Some 97 percent of the water used by settlers was for agricultural purposes, according to the report, which is based on the organization’s 2008 data.

The report, however, noted that because the Jordan Valley and the Dead Sea were agricultural areas, water consumption by both settlers and Palestinians was relatively high.

For example, the 80,000 Palestinians in the Jordan Valley and Dead Sea region used 31 cubic meters of water, which is 21.52% of all water consumed by Palestinians in the entire West Bank, the report said.

It warned that the extent of the disparity was much greater when one compared individual settlements in that region with specific Palestinian communities.

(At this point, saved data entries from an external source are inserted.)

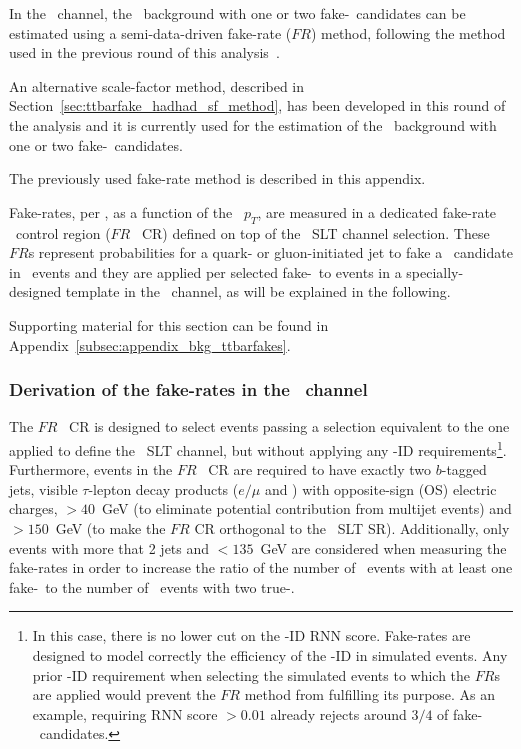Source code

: In the \hadhad\ channel, the \ttbar\ background with one or two fake-\tauhad\ candidates can be estimated using a semi-data-driven fake-rate ($FR$) method, following the method used in the previous round of this analysis~\cite{HIGG-2016-16}.  

An alternative scale-factor method, described in Section~\ref{sec:ttbarfake_hadhad_sf_method}, has been developed in this round of the analysis and it is currently used for the estimation of the \ttbar\ background with one or two fake-\tauhad\ candidates.

The previously used fake-rate method is described in this appendix.

Fake-rates, per \tauhadvis, as a function of the \tauhadvis\ $p_T$, are measured in a dedicated fake-rate \ttbar\ control region ($FR$ \ttbar\ CR) defined on top of the \lephad\ SLT channel selection. These $FR$s represent probabilities for a quark- or gluon-initiated jet to fake a \tauhad\ candidate in \ttbar\ events and they are applied per selected fake-\tauhad\ to events in a specially-designed template in the \hadhad\ channel, as will be explained in the following.

Supporting material for this section can be found in Appendix~\ref{subsec:appendix_bkg_ttbarfakes}.

\subsubsection{Derivation of the fake-rates in the \lephad\ channel}

The $FR$ \ttbar\ CR is designed to select events passing a selection equivalent to the one applied to define the \lephad\ SLT channel, but without applying any \tauhad-ID requirements\footnote{In this case, there is no lower cut on the \tauhad-ID RNN score. Fake-rates are designed to model correctly the efficiency of the \tauhad-ID in simulated events. Any prior \tauhad-ID requirement when selecting the simulated events to which the $FR$s are applied would prevent the $FR$ method from fulfilling its purpose. As an example, requiring RNN score $ > 0.01$ already rejects around $3/4$ of fake-\tauhad\ candidates.}. Furthermore, events in the $FR$ \ttbar\ CR are required to have exactly two $b$-tagged jets, visible $\tau$-lepton decay products ($e/\mu$ and \tauhadvis) with opposite-sign (OS) electric charges, \mtw$ > 40$~GeV (to eliminate potential contribution from multijet events) and \mbb$ >150$~GeV (to make the $FR$ CR orthogonal to the \lephad\ SLT SR). Additionally, only events with more that 2 jets and \mtw$ < 135$~GeV are considered when measuring the fake-rates in order to increase the ratio of the number of \ttbar\ events with at least one fake-\tauhad\ to the number of \ttbar\ events with two true-\tauhad.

For example, the report stated that the per capita allocation of water to the Niran settlement, north of Jericho, was 433 liters, compared to 225 liters in the Palestinian city of Jericho.


In the central and northern Jordan Valley, the per capital water consumption for Palestinians was 61 liters, a figure almost 40% lower than what is recommended by the World Health Organization.

The worst discrepancy in water consumption was in the Bedouin community, where most are not connected to a regular water supply and the per capita water consumption was only 20 liters, B’Tselem said.

The report also charged that settlers used a disproportionately larger amount of land than Palestinians.

It said Israel had closed off 77.5% of the Jordan Valley and Dead Sea land to Palestinians by declaring it either state land, military zones or nature reserves.

The Civil Administration said it had not received the report and that it would respond only once it had reviewed the data.